**Stored data entries**
★ ★ ★ ★ ★ ★ ★

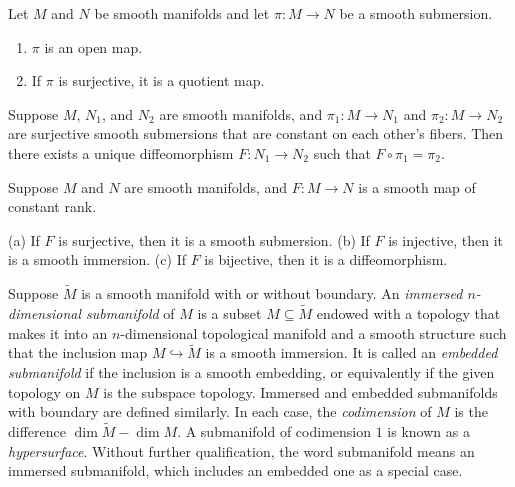 \begin{proposition}
\label{prop:properties-of-submersions}
Let $M$ and $N$ be smooth manifolds and let $\pi: M \to N$ be a smooth submersion.
\begin{enumerate}[label=(\alph*)]
\item $\pi$ is an open map.
\item If $\pi$ is surjective, it is a quotient map.
\end{enumerate}
\end{proposition}

\begin{proposition}
\label{prop:uniqueness-smooth-quotients}

Suppose $M$, $N_1$, and $N_2$ are smooth manifolds, and $\pi_1 : M \to N_1$ and $\pi_2 : M \to N_2$ are surjective smooth submersions that are constant on each other's fibers. Then there exists a unique diffeomorphism $F : N_1 \to N_2$ such that $F \circ \pi_1 = \pi_2$.
\end{proposition}

\begin{theorem}
\label{thm:global-rank-theorem}

Suppose $M$ and $N$ are smooth manifolds, and $F : M \to N$ is a smooth map of constant rank.

(a) If $F$ is surjective, then it is a smooth submersion.
(b) If $F$ is injective, then it is a smooth immersion.
(c) If $F$ is bijective, then it is a diffeomorphism.
\end{theorem}

Suppose $\tilde{M}$ is a smooth manifold with or without boundary. An \emph{immersed $n$-dimensional submanifold} of $M$ is a subset $M \subseteq \tilde{M}$ endowed with a topology that makes it into an $n$-dimensional topological manifold and a smooth structure such that the inclusion map $M \hookrightarrow \tilde{M}$ is a smooth immersion. It is called an \emph{embedded submanifold} if the inclusion is a smooth embedding, or equivalently if the given topology on $M$ is the subspace topology. Immersed and embedded submanifolds with boundary are defined similarly. In each case, the \emph{codimension} of $M$ is the difference $\dim \tilde{M} - \dim M$. A submanifold of codimension $1$ is known as a \emph{hypersurface}. Without further qualification, the word submanifold means an immersed submanifold, which includes an embedded one as a special case.

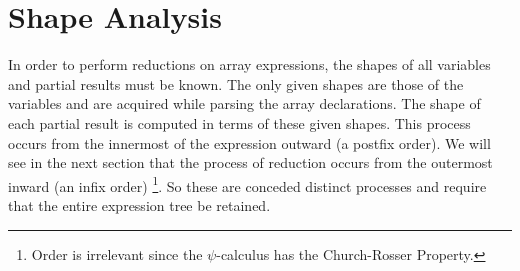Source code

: \section*{Shape Analysis}
 
In order to perform reductions on array expressions,  the shapes of all 
variables and partial results must be known.  The only 
given shapes are those of the variables and are acquired while parsing the 
array declarations.  The shape of each partial result is computed in terms
of these given shapes.  This process occurs from the innermost of the expression
outward (a postfix order).  We will see in the next section that the process 
of reduction occurs from the outermost inward (an infix order)
\footnote{Order is irrelevant since the $\psi$-calculus has the Church-Rosser
Property.}.  
So these
are conceded distinct processes and require that the entire expression tree
be retained.
 
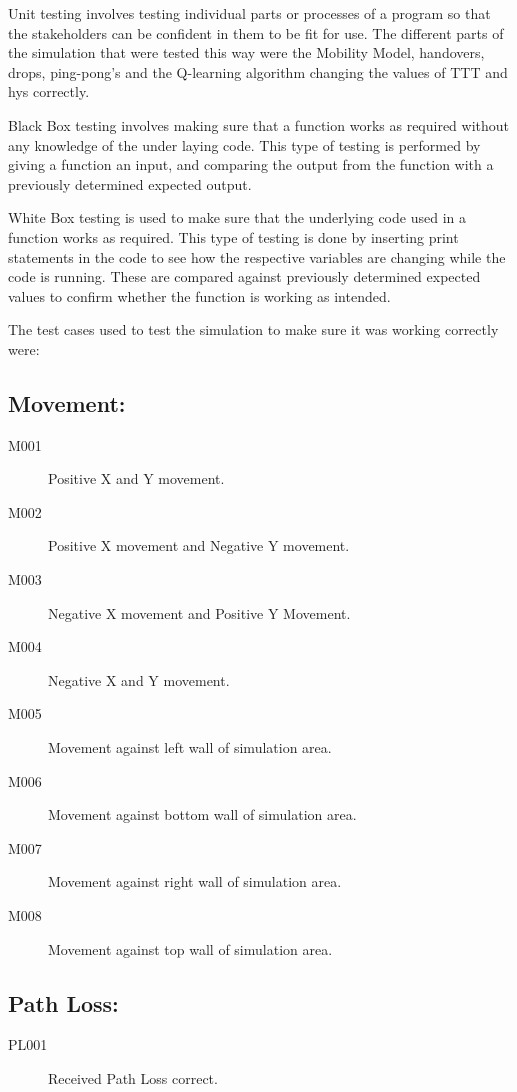 Unit testing involves testing individual parts or processes of a program so that the stakeholders can be confident in them to be fit for use. The different parts of the simulation that were tested this way were the Mobility Model, handovers, drops, ping-pong's and the Q-learning algorithm changing the values of TTT and hys correctly.

Black Box testing involves making sure that a function works as required without any knowledge of the under laying code. This type of testing is performed by giving a function an input, and comparing the output from the function with a previously determined expected output.

White Box testing is used to make sure that the underlying code used in a function works as required. This type of testing is done by inserting print statements in the code to see how the respective variables are changing while the code is running. These are compared against previously determined expected values to confirm whether the function is working as intended.

The test cases used to test the simulation to make sure it was working correctly were: 
\subsection*{Movement:}
\begin{description}
\item[M001]	Positive X and Y movement.
\item[M002]	Positive X movement and Negative Y movement.
\item[M003]	Negative X movement and Positive Y Movement.
\item[M004]	Negative X and Y movement.
\item[M005]	Movement against left wall of simulation area.
\item[M006]	Movement against bottom wall of simulation area.
\item[M007]	Movement against right wall of simulation area.
\item[M008]	Movement against top wall of simulation area.
\end{description}
\subsection*{Path Loss:}
\begin{description}
\item[PL001]	Received Path Loss correct.
\end{description}
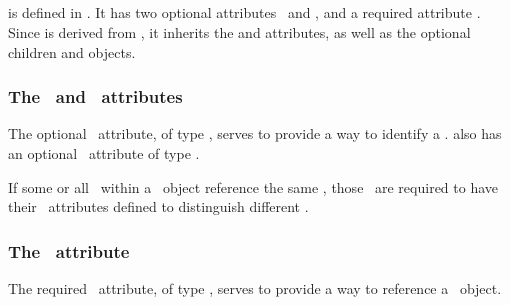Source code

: \clearpage

\subsection{}
\label{def:CompartmentReference}

 is defined in . It has two optional attributes \idAtt\ and \nameAtt, and a required attribute \compartmentAtt.  Since  is derived from , it inherits the  and  attributes, as well as the optional children  and  objects. 

\subsubsection{The \idAtt\ and \nameAtt\ attributes}
\label{def:CompartmentReference:idAndName}

The optional \idAtt\ attribute, of type \SIdPT, serves to provide a way to identify a \compartmentReference. \CompartmentReference also has an optional \nameAtt\ attribute of type \stringPT. 

 If some or all \compartmentReferences\ within a \ListOfCompartmentReferences\ object reference the same , those \compartmentReferences\ are required to have their \idAtt\ attributes defined to distinguish different \compartmentReferences. 

\subsubsection{The \compartmentAtt\ attribute}
\label{def:CompartmentReference:compartment}

The required \compartmentAtt\ attribute, of type \SIdRefPT, serves to provide a way to reference a \ExCompartment\ object. 

\label{def:CompartmentCircularReferencesNotAllowed}

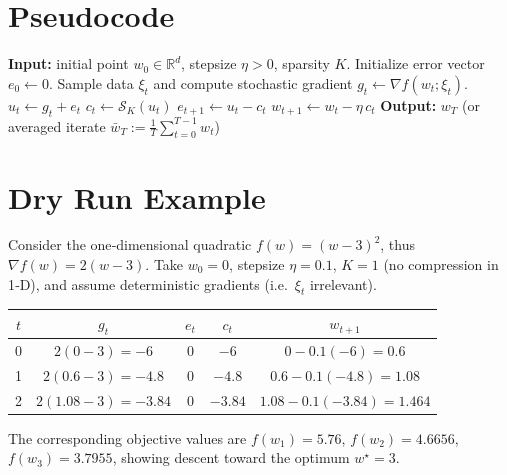 \documentclass{article}
\newcommand{\R}{\mathbb{R}}
\newcommand{\topk}[1]{\mathcal{S}_K\!\left(#1\right)}
\begin{document}
\section*{Pseudocode}
\begin{algorithm}[H]
\caption{Top‑$K$ Error‑Feedback SGD}
\begin{algorithmic}[1]
\State \textbf{Input:} initial point $w_0\in\R^d$, stepsize $\eta>0$, sparsity $K$.
\State Initialize error vector $e_0\gets 0$.
    \State Sample data $\xi_t$ and compute stochastic gradient $g_t\gets\nabla f(w_t;\xi_t)$.
    \State $u_t \gets g_t+e_t$ 
    \State $c_t \gets \topk{u_t}$ 
    \State $e_{t+1} \gets u_t-c_t$ 
    \State $w_{t+1} \gets w_t-\eta\,c_t$ 
\EndFor
\State \textbf{Output:} $w_T$ (or averaged iterate $\bar w_T:=\frac1T\sum_{t=0}^{T-1}w_t$)
\end{algorithmic}
\end{algorithm}

\section*{Dry Run Example}
Consider the one‑dimensional quadratic $f(w)=(w-3)^2$, thus $\nabla f(w)=2(w-3)$.  
Take $w_0=0$, stepsize $\eta=0.1$, $K=1$ (no compression in 1‑D), and assume deterministic gradients (i.e.\ $\xi_t$ irrelevant).

\begin{center}
\begin{tabular}{c|c|c|c|c}
$t$ & $g_t$ & $e_t$ & $c_t$ & $w_{t+1}$ \\ \hline
0 & $2(0-3)=-6$ & $0$ & $-6$ & $0-0.1(-6)=0.6$ \\
1 & $2(0.6-3)=-4.8$ & $0$ & $-4.8$ & $0.6-0.1(-4.8)=1.08$ \\
2 & $2(1.08-3)=-3.84$ & $0$ & $-3.84$ & $1.08-0.1(-3.84)=1.464$ \\
\end{tabular}
\end{center}
The corresponding objective values are $f(w_1)=5.76$, $f(w_2)=4.6656$, $f(w_3)=3.7955$, showing descent toward the optimum $w^\star=3$.

\newpage
\end{document}
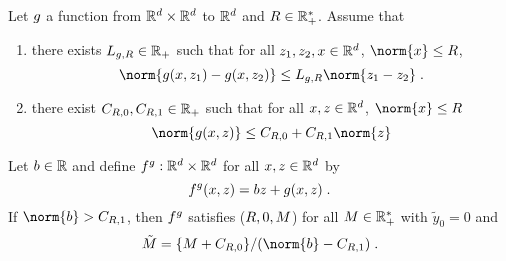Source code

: \begin{proposition}\label{le:degree_application}
Let  $g$ a function from $ \mathbb{R}^d\times \mathbb{R}^d$ to $\mathbb{R}^d$ and $R \in \mathbb{R}^{*}_+$. Assume that
\begin{enumerate}[label=(\roman*)]
\item
\label{propo:irred_b_item_i}
 there exists $L_{g,R} \in \mathbb{R}_+$  such that for all $z_1,z_2,x \in \mathbb{R}^d$, $\norm{x} \leq \ra$,
  \begin{equation}
    \label{eq:5}
    \norm{g(x,z_1) - g(x,z_2)} \leq \lipgr\norm{z_1-z_2} \eqsp.
  \end{equation}
\item
\label{propo:irred_b_item_ii}
there exist $ C_{R,0} , C_{R,1}
\in \mathbb{R}_+$ such that for all $x,z \in \mathbb{R}^d$, $\norm{x} \leq \ra$
\begin{equation}
  \label{eq:4}
\norm{g(x,z)} \leq  \Cga_{\ra,0} +   \Cga_{\ra,1} \norm{z}
\end{equation}
\end{enumerate}

Let $b \in \mathbb{R}$ and define $f^{g} : \mathbb{R}^d \times \mathbb{R}^d$ for all $x,z \in \mathbb{R}^d$ by
\begin{equation}
  f^{g}(x,z) =  b z + g(x,z) \;.
\end{equation}
If $\norm{\bg} > \Cga_{\ra,1} $, then $f^{g}$ satisfies ($R,0,M$) for all $M \in \mathbb{R}_+^*$ with $\tilde{y}_0=0$ and 
\begin{equation}
  \label{eq:deftildeM}
\tilde{M} = \{M  + \Cga_{\ra,0} \}/(\norm{\bg}-\Cga_{\ra,1} ) \eqsp.
\end{equation}
\end{proposition}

★ ★ ★ ★ ★ ★ ★

**WHAT THE EXERCISE ASKS**
In the records above, the line with "has the Church-Rosser" marks the start and the line with "be retained." marks the end; copy that stretch exactly, both lines included, and nothing else.

**RESPONSE TO THIS TASK**
\footnote{Order is irrelevant since the $\psi$-calculus has the Church-Rosser
Property.}.  
So these
are conceded distinct processes and require that the entire expression tree
be retained.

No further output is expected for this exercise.